Work required:
Below are the records; copy each line in them that holds the word "simple".

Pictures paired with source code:
▼▼▼

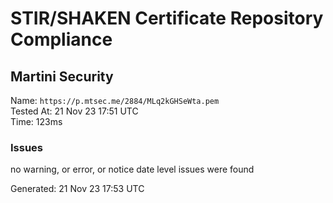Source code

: # STIR/SHAKEN Certificate Repository Compliance

## Martini Security

Name: `https://p.mtsec.me/2884/MLq2kGHSeWta.pem`\
Tested At: 21 Nov 23 17:51 UTC\
Time: 123ms

### Issues

no warning, or error, or notice date level issues were found

Generated: 21 Nov 23 17:53 UTC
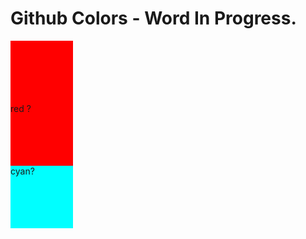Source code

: # Github Colors - Word In Progress.

<img src="data:image/gif;base64,R0lGODlhAQABAAAAACH5BAEKAAEALAAAAAABAAEAAAICTAEAOw==" style="background:red;width:100px;height:100px" >

<div style="background:red;width:100px;height:100px">red ?</div>

<style>
div.lang{width:100px;height:100px;}
</style>

<div class="lang" style="background:cyan">cyan?</div>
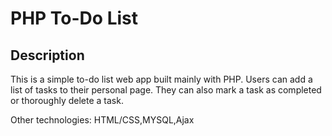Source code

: # PHP To-Do List

## Description
This is a simple to-do list web app built mainly with PHP. Users can add a list of tasks to their personal page. They can also mark a task as completed or thoroughly delete a task. 

Other technologies: HTML/CSS,MYSQL,Ajax
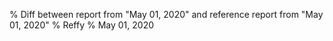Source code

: % Diff between report from "May 01, 2020" and reference report from "May 01, 2020"
% Reffy
% May 01, 2020

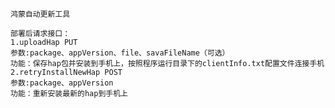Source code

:     鸿蒙自动更新工具

    部署后请求接口：
    1.uploadHap PUT
    参数:package、appVersion、file、savaFileName（可选）
    功能：保存hap包并安装到手机上，按照程序运行目录下的clientInfo.txt配置文件连接手机
    2.retryInstallNewHap POST   
    参数:package、appVersion
    功能：重新安装最新的hap到手机上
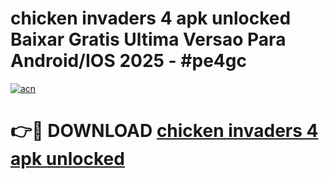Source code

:# chicken invaders 4 apk unlocked Baixar Gratis Ultima Versao Para Android/IOS 2025 - #pe4gc

[![acn](https://github.com/user-attachments/assets/0f9c940e-d8b0-45ae-aac7-cd30a18b3e1c)](https://app.mediaupload.pro/?title=chicken_invaders_4_apk_unlocked&ref=19F)

# 👉🔴 DOWNLOAD [chicken invaders 4 apk unlocked](https://app.mediaupload.pro/?title=chicken_invaders_4_apk_unlocked&ref=19F)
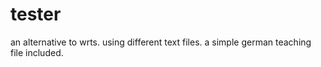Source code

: # tester
an alternative to wrts. using different text files. a simple german teaching file included.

▲▲▲

Response area:
This is a simple to-do list web app built mainly with PHP. Users can add a list of tasks to their personal page. They can also mark a task as completed or thoroughly delete a task. 
an alternative to wrts. using different text files. a simple german teaching file included.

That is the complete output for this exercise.